* [Provided entries]:
--- START ---
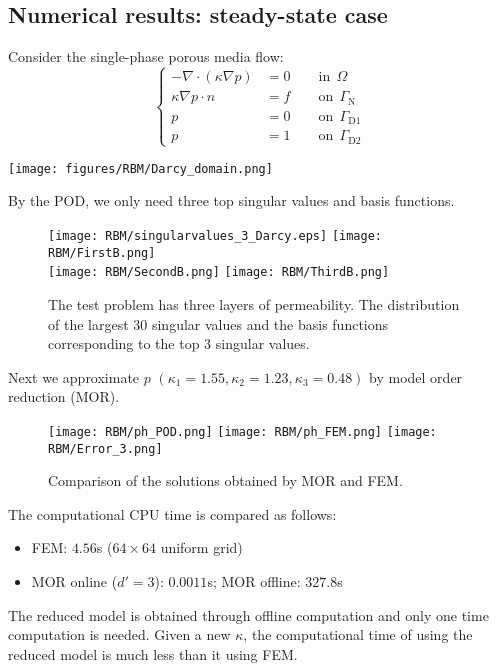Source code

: \subsection{Numerical results: steady-state case}
Consider the single-phase porous media flow:
\begin{equation}
\left\{
\begin{aligned}
- \nabla \cdot (\kappa \nabla p) & = 0  \qquad \text{in}~~ \Omega \\
\kappa \nabla p \cdot n &= f \qquad \text{on} ~~ \Gamma_\text{N} \\
p  &= 0 \qquad \text{on} ~~\Gamma_{\text{D}1} \\
p  &= 1 \qquad \text{on}~~ \Gamma_{\text{D}2} 
\end{aligned}
\right. 
\end{equation}
\begin{center}
\texttt{[image: figures/RBM/Darcy\_domain.png]}
\end{center}
By the POD, we only need three top singular values and basis functions.
	\begin{figure}[!htbp]
	\centering 
	\texttt{[image: RBM/singularvalues\_3\_Darcy.eps]}
	\texttt{[image: RBM/FirstB.png]}\\
	\texttt{[image: RBM/SecondB.png]}
	\texttt{[image: RBM/ThirdB.png]}
	\caption{The test problem has three layers of permeability. The distribution of the largest 30 singular values and the basis functions corresponding to the top 3 singular values.}
\end{figure}

Next we approximate $p$ $(\kappa_1=1.55,\kappa_2=1.23,\kappa_3=0.48)$ by model order reduction (MOR).
\begin{figure}[!htbp]
	\centering
	\texttt{[image: RBM/ph\_POD.png]}
	\texttt{[image: RBM/ph\_FEM.png]}
	\texttt{[image: RBM/Error\_3.png]}
	\caption{Comparison of the solutions obtained by MOR and FEM.}
\end{figure}
The computational CPU time is compared as follows: 
\begin{itemize}
	\item FEM: $4.56$s ($64 \times 64$ uniform grid)
	\item MOR online ($d'=3$): $0.0011$s; MOR offline: $327.8$s
\end{itemize}
The reduced model is obtained through offline computation and only one time computation is needed. Given a new $\kappa$, the computational time of using the reduced model is much less than it using FEM.

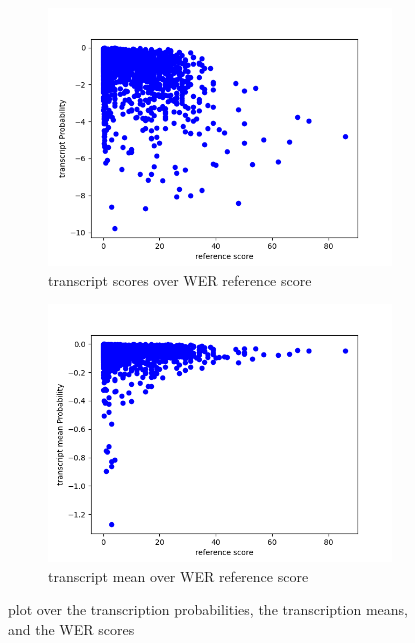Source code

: \begin{figure}[ht]
    \centering%
    \begin{subfigure}{0.45\linewidth}
        \includegraphics[width=\textwidth]{Latex/sections/images/transcriptbasescore.png}
        \caption{transcript scores over WER reference score}
        \label{fig:transcript scatter plot base}
    \end{subfigure}
    \begin{subfigure}{0.45\linewidth}
        \includegraphics[width=\textwidth]{Latex/sections/images/transcriptmeanbasescore.png}
        \caption{transcript mean over WER reference score}
        \label{fig:transcript mean scatter plot}
    \end{subfigure}
    \caption{plot over the transcription probabilities, the transcription means, and the WER scores}
    \label{fig:transcript scatter plot}
\end{figure}

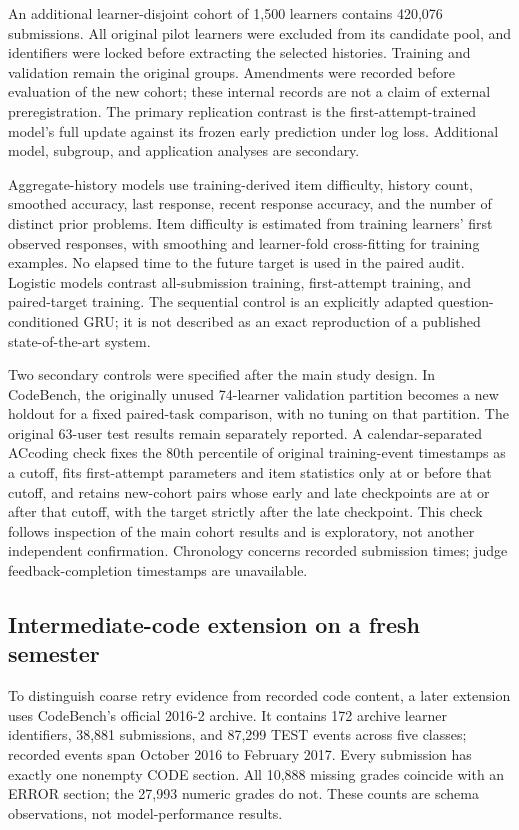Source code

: \documentclass[11pt]{article}
\newcommand{\1}{\mathbb{I}}
\begin{document}
An additional learner-disjoint cohort of 1,500 learners contains 420,076 submissions. All original pilot learners were excluded from its candidate pool, and identifiers were locked before extracting the selected histories. Training and validation remain the original groups. Amendments were recorded before evaluation of the new cohort; these internal records are not a claim of external preregistration. The primary replication contrast is the first-attempt-trained model's full update against its frozen early prediction under log loss. Additional model, subgroup, and application analyses are secondary.

Aggregate-history models use training-derived item difficulty, history count, smoothed accuracy, last response, recent response accuracy, and the number of distinct prior problems. Item difficulty is estimated from training learners' first observed responses, with smoothing and learner-fold cross-fitting for training examples. No elapsed time to the future target is used in the paired audit. Logistic models contrast all-submission training, first-attempt training, and paired-target training. The sequential control is an explicitly adapted question-conditioned GRU; it is not described as an exact reproduction of a published state-of-the-art system.

Two secondary controls were specified after the main study design. In CodeBench, the originally unused 74-learner validation partition becomes a new holdout for a fixed paired-task comparison, with no tuning on that partition. The original 63-user test results remain separately reported. A calendar-separated ACcoding check fixes the 80th percentile of original training-event timestamps as a cutoff, fits first-attempt parameters and item statistics only at or before that cutoff, and retains new-cohort pairs whose early and late checkpoints are at or after that cutoff, with the target strictly after the late checkpoint. This check follows inspection of the main cohort results and is exploratory, not another independent confirmation. Chronology concerns recorded submission times; judge feedback-completion timestamps are unavailable.

\subsection{Intermediate-code extension on a fresh semester}
To distinguish coarse retry evidence from recorded code content, a later extension uses CodeBench's official 2016-2 archive. It contains 172 archive learner identifiers, 38,881 submissions, and 87,299 TEST events across five classes; recorded events span October 2016 to February 2017. Every submission has exactly one nonempty CODE section. All 10,888 missing grades coincide with an ERROR section; the 27,993 numeric grades do not. These counts are schema observations, not model-performance results.
\end{document}
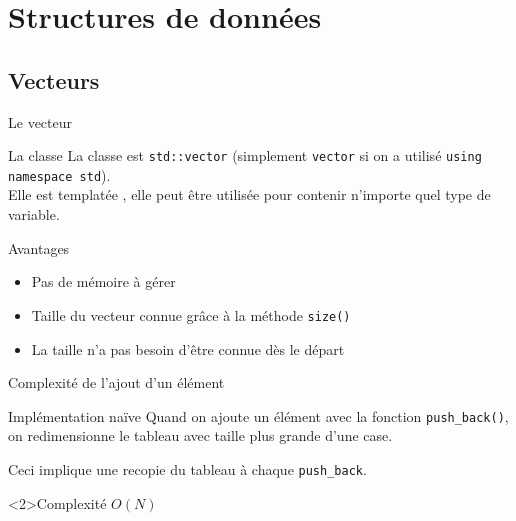 \documentclass{beamer}
\begin{document}
\section{Structures de données}

\subsection{Vecteurs}


\begin{frame}{Le vecteur}
    \begin{block}{La classe}
    La classe est \texttt{std::vector} (simplement \texttt{vector} si on a utilisé \texttt{using namespace std}).\\
    Elle est \og templatée \fg, elle peut être utilisée pour contenir n'importe quel type de variable.
  \end{block}

\begin{exampleblock}{Avantages}
  \begin{itemize}
  \item Pas de mémoire à gérer
  \item Taille du vecteur connue grâce à la méthode \texttt{size()}
  \item La taille n'a pas besoin d'être connue dès le départ
  \end{itemize}
\end{exampleblock}
\end{frame}

\begin{frame}{Complexité de l'ajout d'un élément}

\begin{block}{Implémentation naïve}
    Quand on ajoute un élément avec la fonction \texttt{push_back()}, on redimensionne le tableau avec taille plus grande d'une case.
\end{block}

Ceci implique une recopie du tableau à chaque \texttt{push_back}.

\begin{exampleblock}<2>{Complexité}
    \centering
    $O(N)$
\end{exampleblock}
\end{frame}
\end{document}
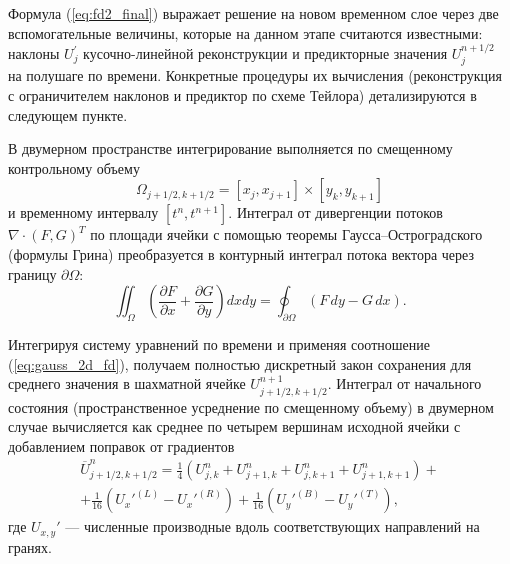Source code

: \documentclass[a4paper,14pt]{extarticle}
\theoremstyle{theorem}
\theoremstyle{lemma}
\begin{document}
Формула (\ref{eq:fd2_final}) выражает решение на новом временном слое через две вспомогательные величины, которые на данном этапе считаются известными: наклоны $U_j^\prime$ кусочно-линейной реконструкции и предикторные значения $U_j^{n+1/2}$ на полушаге по времени. Конкретные процедуры их вычисления (реконструкция с ограничителем наклонов и предиктор по схеме Тейлора) детализируются в следующем пункте.


В двумерном пространстве интегрирование выполняется по смещенному контрольному объему 
{%
    \setlength{\abovedisplayskip}{8pt plus 2pt minus 2pt}%
    \setlength{\belowdisplayskip}{8pt plus 2pt minus 2pt}%
    \setlength{\abovedisplayshortskip}{0pt plus 2pt}%
    \setlength{\belowdisplayshortskip}{2pt plus 2pt minus 2pt}%
\begin{equation}
    \Omega_{j+1/2, k+1/2} = [x_j, x_{j+1}] \times [y_k, y_{k+1}]
\end{equation}}
и временному интервалу $[t^n, t^{n+1}]$. Интеграл от дивергенции потоков $\nabla \cdot (F, G)^T$ по площади ячейки с помощью теоремы Гаусса--Остроградского (формулы Грина) преобразуется в контурный интеграл потока вектора через границу $\partial \Omega$:
\begin{equation}
\label{eq:gauss_2d_fd}
\iint_{\Omega} \left( \frac{\partial F}{\partial x} + \frac{\partial G}{\partial y} \right) dx dy = \oint_{\partial \Omega} \left( F \, dy - G \, dx \right).
\end{equation}

Интегрируя систему уравнений по времени и применяя соотношение (\ref{eq:gauss_2d_fd}), получаем полностью дискретный закон сохранения для среднего значения в шахматной ячейке $U_{j+1/2, k+1/2}^{n+1}$. Интеграл от начального состояния (пространственное усреднение по смещенному объему) в двумерном случае вычисляется как среднее по четырем вершинам исходной ячейки с добавлением поправок от градиентов
\begin{equation}
\label{eq:spatial_avg_2d}
\begin{gathered}
\overline{U}_{j+1/2, k+1/2}^n = \frac{1}{4} \left( U_{j,k}^n + U_{j+1,k}^n + U_{j,k+1}^n + U_{j+1,k+1}^n \right) + \\
+ \frac{1}{16} \left( U_x'^{(L)} - U_x'^{(R)} \right) + \frac{1}{16} \left( U_y'^{(B)} - U_y'^{(T)} \right),
\end{gathered}
\end{equation}
где $U_{x,y}'$ — численные производные вдоль соответствующих направлений на гранях. 
\end{document}
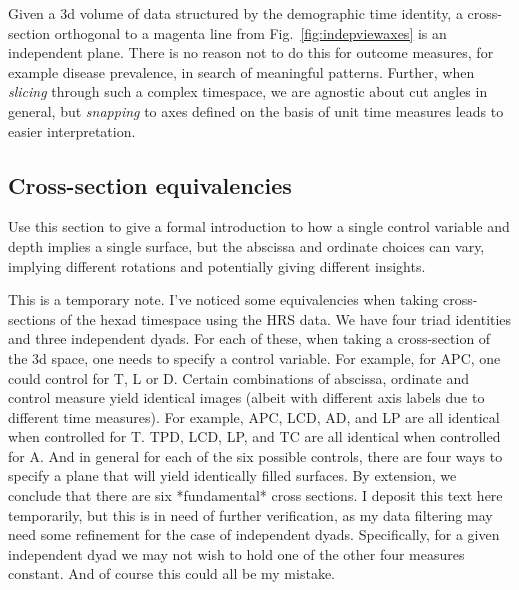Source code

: \documentclass{bmcart}
\begin{document}
Given a 3d volume of data structured by the demographic time identity, a cross-section orthogonal to a magenta line from Fig.~\ref{fig:indepviewaxes} is an independent plane. There is no reason not to do this for outcome measures, for example disease prevalence, in search of meaningful patterns. Further, when \emph{slicing} through such a complex timespace, we are agnostic about cut angles in general, but \emph{snapping} to axes defined on the basis of unit time measures leads to easier interpretation.

\subsection*{Cross-section equivalencies}
Use this section to give a formal introduction to how a single control variable and depth implies a single surface, but the abscissa and ordinate choices can vary, implying different rotations and potentially giving different insights.

This is a temporary note. I've noticed some equivalencies when taking cross-sections of the hexad timespace using the HRS data. We have four triad identities and three independent dyads. For each of these, when taking a cross-section of the 3d space, one needs to specify a control variable. For example, for APC, one could control for T, L or D. Certain combinations of abscissa, ordinate and control measure yield identical images (albeit with different axis labels due to different time measures). For example, APC, LCD, AD, and LP are all identical when controlled for T. TPD, LCD, LP, and TC are all identical when controlled for A. And in general for each of the six possible controls, there are four ways to specify a plane that will yield identically filled surfaces. By extension, we conclude that there are six *fundamental* cross sections. I deposit this text here temporarily, but this is in need of further verification, as my data filtering may need some refinement for the case of independent dyads. Specifically, for a given independent dyad we may not wish to hold one of the other four measures constant. And of course this could all be my mistake.
\end{document}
--- END ---
* [Task requirements]: The answer must consist solely of the lines from the first line of the records through the line containing "n &= f \qquad", reproduced exactly and without the pictures.

* [Reply to the task]:
Source code

: \subsection{Numerical results: steady-state case}
Consider the single-phase porous media flow:
\begin{equation}
\left\{
\begin{aligned}
- \nabla \cdot (\kappa \nabla p) & = 0  \qquad \text{in}~~ \Omega \\
\kappa \nabla p \cdot n &= f \qquad \text{on} ~~ \Gamma_\text{N} \\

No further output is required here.